Ep #49: The "Invisible" Architecture Patterns That Power Big Tech
Unpacking Strangler Fig, Bulkhead, and Sidecar — the underrated patterns behind Netflix, Uber, and Shopify’s resilience.
Breaking the complex System Design Components
By Amit Raghuvanshi | The Architect’s Notebook
🗓️ Oct 14, 2025 · Free Post ·
The most valuable architecture choices are the ones users never notice. When Netflix streams 4K video without buffering, when Uber matches you with a driver in seconds, or when Shopify processes millions of transactions during Black Friday, these seamless experiences are powered by architectural patterns that remain invisible to end users but are absolutely critical to the platforms we rely on daily.
Everyone talks about microservices, but the real competitive advantages lie in the lesser-discussed patterns that solve specific, complex problems. Today, we'll unpack three powerful architectural patterns through the lens of how industry giants actually implement them in production.
Here’s a quick TL;DR video summary of this article — perfect if you prefer watching instead of reading
Why These Patterns Matter
Big Tech doesn’t just build systems; they build systems that scale to millions of users, handle unpredictable traffic, and evolve without downtime. The patterns discussed here are “invisible” because they focus on resilience, scalability, and maintainability - qualities users feel but never see. They’re the backbone of systems that “just work.” Let’s dive into each pattern, explore real-world applications, and see why they’re critical for premium platforms.
Pattern 1: The Strangler Fig— Netflix's Great Migration
What It Is
The Strangler Fig pattern, inspired by the plant that gradually envelops a tree, is about incrementally replacing legacy systems with modern ones. Instead of a risky “big bang” rewrite, new functionality is built alongside the old system, gradually taking over until the legacy system is retired.
The Challenge
How do you replace a monolithic system that serves 200+ million users without downtime?

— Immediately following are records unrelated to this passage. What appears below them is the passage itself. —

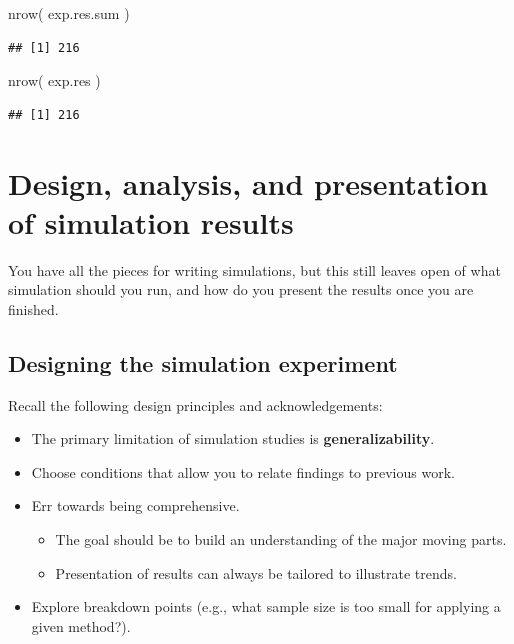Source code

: \documentclass[
]{book}
\newenvironment{Shaded}{\begin{snugshade}}{\end{snugshade}}
\newcommand{\FunctionTok}[1]{\textcolor[rgb]{0.00,0.00,0.00}{#1}}
\newcommand{\NormalTok}[1]{#1}
\providecommand{\tightlist}{%
  \setlength{\itemsep}{0pt}\setlength{\parskip}{0pt}}
\begin{document}
\begin{Shaded}
\begin{Highlighting}[]
\FunctionTok{nrow}\NormalTok{( exp.res.sum )}
\end{Highlighting}
\end{Shaded}

\begin{verbatim}
## [1] 216
\end{verbatim}

\begin{Shaded}
\begin{Highlighting}[]
\FunctionTok{nrow}\NormalTok{( exp.res )}
\end{Highlighting}
\end{Shaded}

\begin{verbatim}
## [1] 216
\end{verbatim}

\hypertarget{design-analysis-and-presentation-of-simulation-results}{%
\chapter{Design, analysis, and presentation of simulation results}\label{design-analysis-and-presentation-of-simulation-results}}

You have all the pieces for writing simulations, but this still leaves open of what simulation should you run, and how do you present the results once you are finished.

\hypertarget{designing-the-simulation-experiment}{%
\section{Designing the simulation experiment}\label{designing-the-simulation-experiment}}

Recall the following design principles and acknowledgements:

\begin{itemize}
\tightlist
\item
  The primary limitation of simulation studies is \textbf{generalizability}.
\item
  Choose conditions that allow you to relate findings to previous work.
\item
  Err towards being comprehensive.

  \begin{itemize}
  \tightlist
  \item
    The goal should be to build an understanding of the major moving parts.
  \item
    Presentation of results can always be tailored to illustrate trends.
  \end{itemize}
\item
  Explore breakdown points (e.g., what sample size is too small for applying a given method?).
\end{itemize}
\end{document}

Netflix faced this exact problem when transitioning from their monolithic DVD-by-mail system to their cloud-native streaming platform. Netflix created new microservices for specific functionalities (e.g., user authentication or recommendation engines). These services ran in parallel with the old system, with a proxy layer directing traffic to either the old or new components. Over time, the legacy system was “strangled” as more functionality shifted to the cloud.
Why It’s Invisible
Users never noticed the transition. Netflix’s streaming service remained uninterrupted, delivering shows while engineers rewrote critical systems.
How It Works
Flow Explanation:
User sends a request (auth, recommendation, or billing).

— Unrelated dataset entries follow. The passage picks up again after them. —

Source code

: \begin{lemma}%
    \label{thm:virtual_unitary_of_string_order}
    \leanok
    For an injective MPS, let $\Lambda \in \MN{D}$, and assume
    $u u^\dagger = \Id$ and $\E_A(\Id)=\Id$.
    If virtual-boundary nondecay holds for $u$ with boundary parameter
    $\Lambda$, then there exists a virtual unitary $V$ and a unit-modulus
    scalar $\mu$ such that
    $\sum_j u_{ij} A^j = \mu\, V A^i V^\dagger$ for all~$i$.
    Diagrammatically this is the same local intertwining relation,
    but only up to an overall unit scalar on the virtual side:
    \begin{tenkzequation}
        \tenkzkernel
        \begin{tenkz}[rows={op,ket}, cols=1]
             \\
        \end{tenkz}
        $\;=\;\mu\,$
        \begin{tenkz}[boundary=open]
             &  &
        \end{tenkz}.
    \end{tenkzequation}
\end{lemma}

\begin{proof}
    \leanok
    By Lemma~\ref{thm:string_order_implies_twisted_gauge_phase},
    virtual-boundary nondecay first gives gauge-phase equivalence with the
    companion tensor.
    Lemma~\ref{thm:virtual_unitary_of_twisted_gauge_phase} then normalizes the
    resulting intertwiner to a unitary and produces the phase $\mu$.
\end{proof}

Proxy/Router intercepts and routes it accordingly:
To New Service A for authentication.
To Legacy System for recommendations.
To New Service B for billing.
Proxy/Router aggregates and returns the proper response to the user.
Netflix's Implementation:
Phase 1: Route new user registrations to microservices while existing users remained on the monolith
Phase 2: Gradually migrate user segments (geographic regions, subscription tiers)

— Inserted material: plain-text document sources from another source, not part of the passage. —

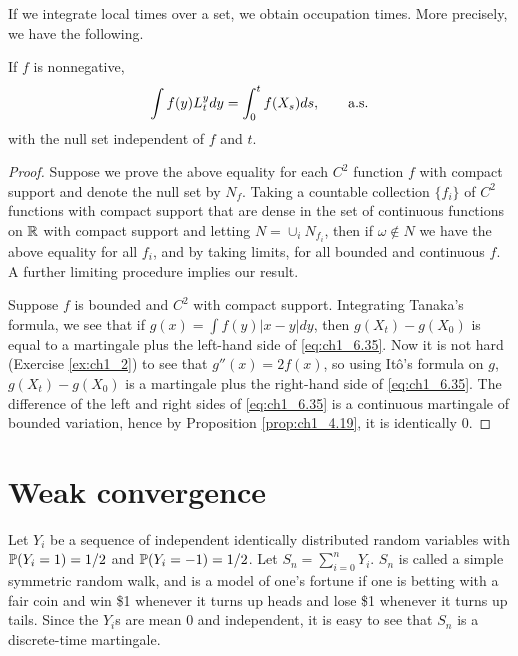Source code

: If we integrate local times over a set, we obtain occupation times. More precisely, we have the following.

\begin{proposition}\label{prop:ch1_6.17}
If $f$ is nonnegative,
\begin{equation}\label{eq:ch1_6.35}
    \int f(y)L_t^y dy = \int_0^t f(X_s)ds, \qquad \textnormal{a.s.}
\end{equation}
with the null set independent of $f$ and $t$.
\end{proposition}

\begin{proof}
Suppose we prove the above equality for each $C^2$ function $f$ with compact support and denote the null set by $N_f$. Taking a countable collection $\{f_i\}$ of $C^2$ functions with compact support that are dense in the set of continuous functions on $\R$ with compact support and letting $N = \cup_i N_{f_i}$, then if $\omega \notin N$ we have the above equality for all $f_i$, and by taking limits, for all bounded and continuous $f$. A further limiting procedure implies our result.

Suppose $f$ is bounded and $C^2$ with compact support. Integrating Tanaka's formula, we see that if $g(x) = \int f(y)|x-y|dy$, then $g(X_t) - g(X_0)$ is equal to a martingale plus the left-hand side of \eqref{eq:ch1_6.35}. Now it is not hard (Exercise \ref{ex:ch1_2}) to see that $g''(x) = 2f(x)$, so using It\^o's formula on $g$, $g(X_t)-g(X_0)$ is a martingale plus the right-hand side of \eqref{eq:ch1_6.35}. The difference of the left and right sides of \eqref{eq:ch1_6.35} is a continuous martingale of bounded variation, hence by Proposition \ref{prop:ch1_4.19}, it is identically $0$.
\end{proof}


\section{Weak convergence}\label{ch1_sec7}


Let $Y_i$ be a sequence of independent identically distributed random variables with $\P(Y_i = 1) = 1/2$ and $\P(Y_i = -1) = 1/2$. Let $S_n = \sum_{i=0}^n Y_i$. $S_n$ is called a simple symmetric random walk, and is a model of one's fortune if one is betting with a fair coin and win \$1 whenever it turns up heads and lose \$1 whenever it turns up tails. Since the $Y_i$s are mean $0$ and independent, it is easy to see that $S_n$ is a discrete-time martingale.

Phase 3: Shadow mode - run both systems in parallel, comparing outputs
Phase 4: Full cutover once confidence reached 99.9%
The genius lies in the gradual transition. Users never experienced service disruption, while Netflix systematically replaced their legacy system piece by piece. Today, Netflix operates over 700 microservices, all born from this methodical strangler fig approach.
Key Insight: The pattern isn't just about technical migration - it's about risk management. Netflix could validate each piece independently and roll back instantly if issues arose.
To read more insights like this and to support the newsletter, consider upgrading your membership
Pattern 2: The Bulkhead — Uber's Fault Isolation Strategy
What It Is
Inspired by ship compartments that prevent sinking if one section floods, the Bulkhead pattern isolates components of a system to limit the impact of failures. Each component (or service) operates independently, so a failure in one doesn’t cascade to others.
The Problem
In a system handling millions of ride requests, how do you prevent one failing component from bringing down the entire platform?
Uber uses the Bulkhead pattern to isolate critical services like payment processing and ride matching. If the payment service experiences an outage, the ride-matching service remains unaffected, ensuring users can still book rides. Uber allocates separate resource pools (e.g., servers or database connections) for each service to avoid contention.
Why It’s Invisible
Users don’t notice when one part of Uber’s system fails because the app keeps functioning for unaffected features.
Uber's Service Isolation
Each service has isolated resources, preventing cascading failures.
Real-World Impact
During a 2019 incident, Uber's payment processing experienced high latency due to a database issue. Because of bulkhead isolation:
Payment failures affected only the payment service
Users could still request rides and see driver locations
The matching algorithm continued working normally
Only checkout was temporarily degraded
Implementation Details
Resource Isolation: Separate CPU, memory, and database connection pools
Thread Pool Separation: Different thread pools for different request types
Circuit Breakers: Automatic failover when error rates exceed thresholds
Rate Limiting: Per-service limits to prevent resource exhaustion
This pattern is why Uber maintains 99.99% uptime for core ride-matching functionality even when peripheral services experience issues.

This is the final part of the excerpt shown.